The USD to VND exchange rate has recently shown signs of stability, currently trading near a 3-month average at approximately 26,337 VND per USD, which is within a tight 0.5% range from 26,298 to 26,427. However, several factors are in play that could influence future movements.
Analysts have noted that the US dollar is weakening broadly due to growing expectations for aggressive rate cuts by the Federal Reserve in 2026. A recent drop in US inflation, from 3% to 2.7%, has reinforced this sentiment, causing the dollar to retreat as traders anticipate a dovish shift from the Fed. Market reactions to upcoming CPI and PCE prints suggest that a softer inflation print would indicate faster rate cuts, potentially leading to further USD depreciation. Overall, the current economic data presents mixed signals, with slowing growth contrasting against a resilient labor market. This environment may exert downward pressure on the USD, especially if the Fed's communication leans towards a more dovish tone.
On the other hand, the Vietnamese đồng faces its own challenges. Experts forecast that the đồng may depreciate by approximately 3% against the USD in 2025, influenced by both a strong dollar and global economic trends. Additionally, the introduction of new reporting requirements for large electronic transactions may impact liquidity, while fresh cryptocurrency regulations mandating transactions in VND could influence currency demand. Recent severe flooding in Northern Vietnam has also raised concerns regarding economic stability, which could further affect the VND's exchange rate.

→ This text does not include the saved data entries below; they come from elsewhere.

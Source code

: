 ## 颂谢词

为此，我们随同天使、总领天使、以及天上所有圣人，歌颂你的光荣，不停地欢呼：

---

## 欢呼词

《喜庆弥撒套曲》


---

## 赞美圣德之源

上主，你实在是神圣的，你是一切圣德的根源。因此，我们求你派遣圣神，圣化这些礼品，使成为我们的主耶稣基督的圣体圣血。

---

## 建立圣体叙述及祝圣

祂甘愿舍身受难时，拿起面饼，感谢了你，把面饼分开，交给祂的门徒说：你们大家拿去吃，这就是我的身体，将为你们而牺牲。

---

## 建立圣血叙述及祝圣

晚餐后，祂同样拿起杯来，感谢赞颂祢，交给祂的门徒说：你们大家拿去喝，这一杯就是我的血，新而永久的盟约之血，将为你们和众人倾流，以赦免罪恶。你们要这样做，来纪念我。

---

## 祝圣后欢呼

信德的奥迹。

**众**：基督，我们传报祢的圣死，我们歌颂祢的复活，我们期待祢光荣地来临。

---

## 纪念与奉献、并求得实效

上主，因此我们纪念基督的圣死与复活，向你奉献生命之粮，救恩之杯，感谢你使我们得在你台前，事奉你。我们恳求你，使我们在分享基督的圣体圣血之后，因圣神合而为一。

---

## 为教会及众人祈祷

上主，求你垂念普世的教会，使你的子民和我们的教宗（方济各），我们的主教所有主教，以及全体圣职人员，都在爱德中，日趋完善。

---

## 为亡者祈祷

With these dynamics at play, market participants should pay close attention to both upcoming US economic indicators, particularly inflation data, and developments within Vietnam that may impact the VND. The relationship between the strengthening or weakening of the USD and the prevailing domestic economic conditions in Vietnam will be key to understanding the potential direction of the USD to VND exchange rate in the coming months.